> [Data under study]
▼
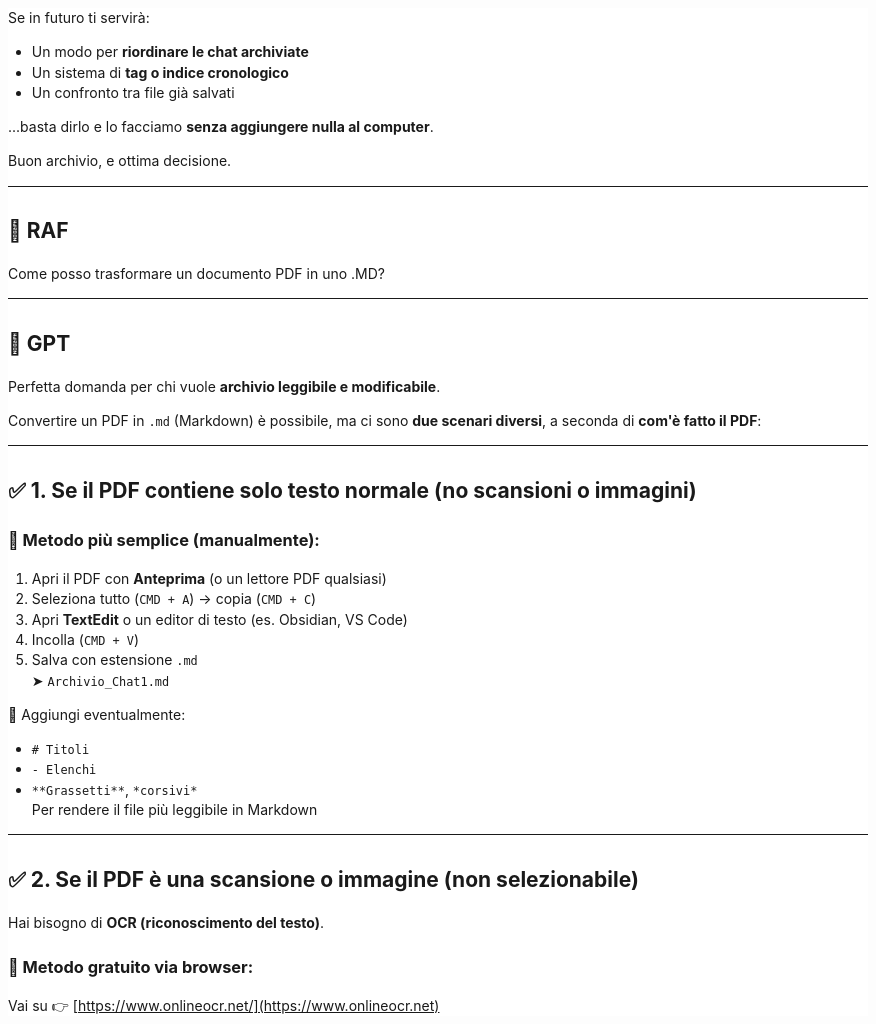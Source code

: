 Se in futuro ti servirà:
- Un modo per **riordinare le chat archiviate**
- Un sistema di **tag o indice cronologico**
- Un confronto tra file già salvati

...basta dirlo e lo facciamo **senza aggiungere nulla al computer**.

Buon archivio, e ottima decisione.

---

## 👤 **RAF**

Come posso trasformare un documento PDF in uno .MD?

---

## 🤖 **GPT**

Perfetta domanda per chi vuole **archivio leggibile e modificabile**.

Convertire un PDF in `.md` (Markdown) è possibile, ma ci sono **due scenari diversi**, a seconda di **com'è fatto il PDF**:

---

## ✅ **1. Se il PDF contiene solo testo normale (no scansioni o immagini)**

### 🔹 Metodo più semplice (manualmente):
1. Apri il PDF con **Anteprima** (o un lettore PDF qualsiasi)
2. Seleziona tutto (`CMD + A`) → copia (`CMD + C`)
3. Apri **TextEdit** o un editor di testo (es. Obsidian, VS Code)
4. Incolla (`CMD + V`)
5. Salva con estensione `.md`  
   ➤ `Archivio_Chat1.md`

🔧 Aggiungi eventualmente:
- `# Titoli`
- `- Elenchi`
- `**Grassetti**`, `*corsivi*`  
Per rendere il file più leggibile in Markdown

---

## ✅ **2. Se il PDF è una scansione o immagine (non selezionabile)**

Hai bisogno di **OCR (riconoscimento del testo)**.

### 🔹 Metodo gratuito via browser:
Vai su 👉 [https://www.onlineocr.net/](https://www.onlineocr.net)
▲
> [What you have to do] Only exact lines belong in the answer: those from the beginning of the entries above through the line holding "### 🔹 Metodo più", with no pictures.

> [Task solution]
Source code

: Se in futuro ti servirà:
- Un modo per **riordinare le chat archiviate**
- Un sistema di **tag o indice cronologico**
- Un confronto tra file già salvati

...basta dirlo e lo facciamo **senza aggiungere nulla al computer**.

Buon archivio, e ottima decisione.

---

## 👤 **RAF**

Come posso trasformare un documento PDF in uno .MD?

---

## 🤖 **GPT**

Perfetta domanda per chi vuole **archivio leggibile e modificabile**.

Convertire un PDF in `.md` (Markdown) è possibile, ma ci sono **due scenari diversi**, a seconda di **com'è fatto il PDF**:

---

## ✅ **1. Se il PDF contiene solo testo normale (no scansioni o immagini)**

### 🔹 Metodo più semplice (manualmente):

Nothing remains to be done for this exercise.